### Problem details
Would you copy all lines in the data that contain the word "really"?
-------- Recorded data --------
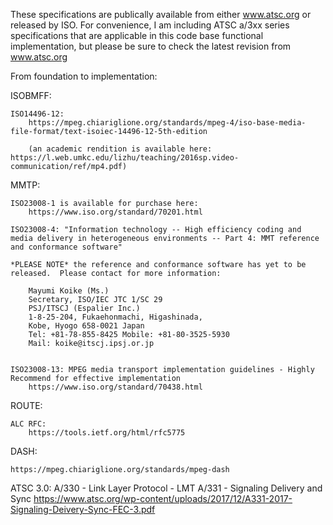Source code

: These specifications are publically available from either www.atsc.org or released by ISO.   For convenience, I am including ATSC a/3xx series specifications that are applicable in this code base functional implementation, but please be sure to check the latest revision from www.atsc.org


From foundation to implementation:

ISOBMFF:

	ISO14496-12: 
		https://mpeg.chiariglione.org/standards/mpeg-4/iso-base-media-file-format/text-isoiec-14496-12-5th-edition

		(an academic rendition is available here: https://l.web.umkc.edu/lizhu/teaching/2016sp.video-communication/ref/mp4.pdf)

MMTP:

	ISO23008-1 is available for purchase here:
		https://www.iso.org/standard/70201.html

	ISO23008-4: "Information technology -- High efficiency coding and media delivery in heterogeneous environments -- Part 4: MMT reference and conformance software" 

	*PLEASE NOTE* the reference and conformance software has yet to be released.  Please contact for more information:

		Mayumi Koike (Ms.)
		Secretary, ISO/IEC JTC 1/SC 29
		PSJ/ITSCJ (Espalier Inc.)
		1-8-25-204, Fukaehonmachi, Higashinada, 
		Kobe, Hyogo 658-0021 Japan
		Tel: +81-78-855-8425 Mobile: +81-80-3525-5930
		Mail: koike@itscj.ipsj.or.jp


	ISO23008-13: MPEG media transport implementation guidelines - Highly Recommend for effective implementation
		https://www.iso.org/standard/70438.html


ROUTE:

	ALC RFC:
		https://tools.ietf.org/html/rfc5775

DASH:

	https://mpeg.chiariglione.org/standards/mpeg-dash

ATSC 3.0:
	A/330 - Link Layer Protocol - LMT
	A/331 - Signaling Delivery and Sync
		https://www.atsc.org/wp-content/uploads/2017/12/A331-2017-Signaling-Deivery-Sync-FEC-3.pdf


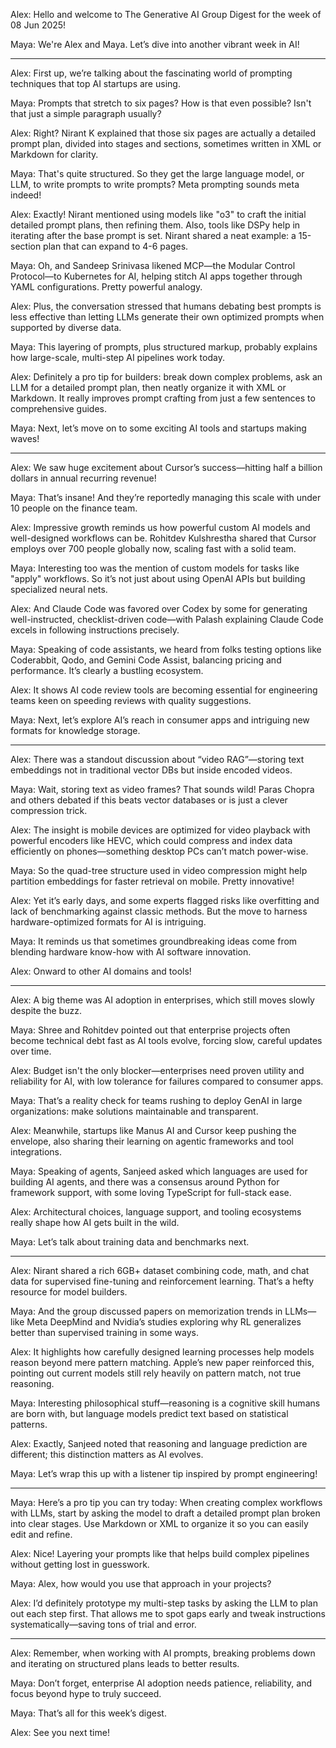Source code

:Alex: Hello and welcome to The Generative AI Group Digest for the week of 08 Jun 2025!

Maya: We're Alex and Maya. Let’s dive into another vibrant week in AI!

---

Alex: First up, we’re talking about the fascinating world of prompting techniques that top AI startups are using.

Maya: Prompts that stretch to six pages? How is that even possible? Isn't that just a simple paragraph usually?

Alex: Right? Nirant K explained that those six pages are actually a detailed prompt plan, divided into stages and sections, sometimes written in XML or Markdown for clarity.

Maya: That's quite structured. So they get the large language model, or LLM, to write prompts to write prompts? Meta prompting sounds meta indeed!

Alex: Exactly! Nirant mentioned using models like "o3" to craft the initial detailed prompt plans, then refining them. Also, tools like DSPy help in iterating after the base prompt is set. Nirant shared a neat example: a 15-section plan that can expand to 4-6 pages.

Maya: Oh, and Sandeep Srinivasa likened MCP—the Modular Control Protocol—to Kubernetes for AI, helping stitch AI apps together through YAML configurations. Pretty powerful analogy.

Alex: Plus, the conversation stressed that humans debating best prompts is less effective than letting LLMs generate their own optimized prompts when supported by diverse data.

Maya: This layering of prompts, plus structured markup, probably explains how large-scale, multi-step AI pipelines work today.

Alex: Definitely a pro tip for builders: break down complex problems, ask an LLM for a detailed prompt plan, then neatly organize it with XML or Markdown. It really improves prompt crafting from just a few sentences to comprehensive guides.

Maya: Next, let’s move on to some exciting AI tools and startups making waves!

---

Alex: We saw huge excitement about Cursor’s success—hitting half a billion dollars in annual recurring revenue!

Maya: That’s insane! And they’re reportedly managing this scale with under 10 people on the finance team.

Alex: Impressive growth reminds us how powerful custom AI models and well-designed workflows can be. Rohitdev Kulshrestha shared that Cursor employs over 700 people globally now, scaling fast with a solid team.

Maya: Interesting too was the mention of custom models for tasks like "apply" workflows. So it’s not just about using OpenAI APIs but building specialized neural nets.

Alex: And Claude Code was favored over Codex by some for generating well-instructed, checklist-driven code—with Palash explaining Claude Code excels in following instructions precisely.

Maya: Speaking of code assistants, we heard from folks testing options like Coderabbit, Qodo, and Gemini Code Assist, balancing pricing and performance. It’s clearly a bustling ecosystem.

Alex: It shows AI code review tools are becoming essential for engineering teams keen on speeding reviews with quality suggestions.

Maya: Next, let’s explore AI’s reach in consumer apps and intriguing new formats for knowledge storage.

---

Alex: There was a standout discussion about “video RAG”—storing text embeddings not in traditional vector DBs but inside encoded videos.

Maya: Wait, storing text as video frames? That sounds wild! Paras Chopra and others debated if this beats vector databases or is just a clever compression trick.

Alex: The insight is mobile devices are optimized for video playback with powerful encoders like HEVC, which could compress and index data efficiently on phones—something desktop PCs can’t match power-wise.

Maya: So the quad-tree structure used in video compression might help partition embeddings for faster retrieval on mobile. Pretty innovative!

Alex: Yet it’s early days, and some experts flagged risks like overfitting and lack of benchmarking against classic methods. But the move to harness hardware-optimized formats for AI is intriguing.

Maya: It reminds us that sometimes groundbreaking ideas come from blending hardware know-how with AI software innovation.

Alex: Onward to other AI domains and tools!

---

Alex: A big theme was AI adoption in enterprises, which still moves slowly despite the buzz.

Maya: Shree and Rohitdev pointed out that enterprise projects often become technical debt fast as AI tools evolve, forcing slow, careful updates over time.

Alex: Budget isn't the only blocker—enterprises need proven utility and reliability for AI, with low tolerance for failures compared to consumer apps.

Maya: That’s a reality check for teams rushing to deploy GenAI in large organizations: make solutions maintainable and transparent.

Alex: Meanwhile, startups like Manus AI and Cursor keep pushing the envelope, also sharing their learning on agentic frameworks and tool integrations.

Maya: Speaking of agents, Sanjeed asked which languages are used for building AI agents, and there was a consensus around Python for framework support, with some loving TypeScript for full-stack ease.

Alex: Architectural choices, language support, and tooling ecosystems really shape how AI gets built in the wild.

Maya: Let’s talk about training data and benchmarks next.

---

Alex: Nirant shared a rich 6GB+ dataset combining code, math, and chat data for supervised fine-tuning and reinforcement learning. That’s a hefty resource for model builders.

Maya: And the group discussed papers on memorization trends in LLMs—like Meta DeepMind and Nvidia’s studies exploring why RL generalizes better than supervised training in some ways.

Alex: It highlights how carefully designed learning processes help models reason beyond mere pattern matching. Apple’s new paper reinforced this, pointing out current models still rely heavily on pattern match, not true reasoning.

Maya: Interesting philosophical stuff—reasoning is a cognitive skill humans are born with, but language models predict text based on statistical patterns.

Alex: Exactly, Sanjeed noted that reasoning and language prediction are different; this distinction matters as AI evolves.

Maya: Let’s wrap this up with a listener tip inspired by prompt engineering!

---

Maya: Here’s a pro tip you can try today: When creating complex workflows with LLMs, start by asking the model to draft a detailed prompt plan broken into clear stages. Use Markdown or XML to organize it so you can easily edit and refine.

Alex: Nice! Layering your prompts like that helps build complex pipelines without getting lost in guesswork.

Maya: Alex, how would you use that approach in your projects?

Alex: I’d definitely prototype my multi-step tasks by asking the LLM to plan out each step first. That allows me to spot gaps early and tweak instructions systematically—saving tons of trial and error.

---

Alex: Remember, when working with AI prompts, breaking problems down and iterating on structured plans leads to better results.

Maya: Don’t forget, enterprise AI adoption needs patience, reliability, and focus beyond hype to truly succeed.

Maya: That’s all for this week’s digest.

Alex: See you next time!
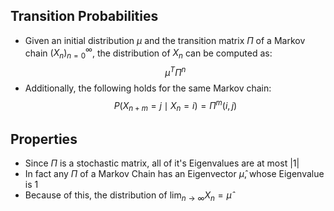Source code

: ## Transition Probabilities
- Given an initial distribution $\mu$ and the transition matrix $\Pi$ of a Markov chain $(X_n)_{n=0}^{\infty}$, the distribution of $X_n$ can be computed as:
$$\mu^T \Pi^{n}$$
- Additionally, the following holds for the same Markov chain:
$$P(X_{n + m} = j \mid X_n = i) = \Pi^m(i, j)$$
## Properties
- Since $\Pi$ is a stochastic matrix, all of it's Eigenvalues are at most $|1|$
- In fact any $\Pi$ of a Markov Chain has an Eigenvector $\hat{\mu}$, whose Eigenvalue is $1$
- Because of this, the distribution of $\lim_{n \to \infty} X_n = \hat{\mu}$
--------
### Expected output
Alex: Definitely a pro tip for builders: break down complex problems, ask an LLM for a detailed prompt plan, then neatly organize it with XML or Markdown. It really improves prompt crafting from just a few sentences to comprehensive guides.
Alex: Architectural choices, language support, and tooling ecosystems really shape how AI gets built in the wild.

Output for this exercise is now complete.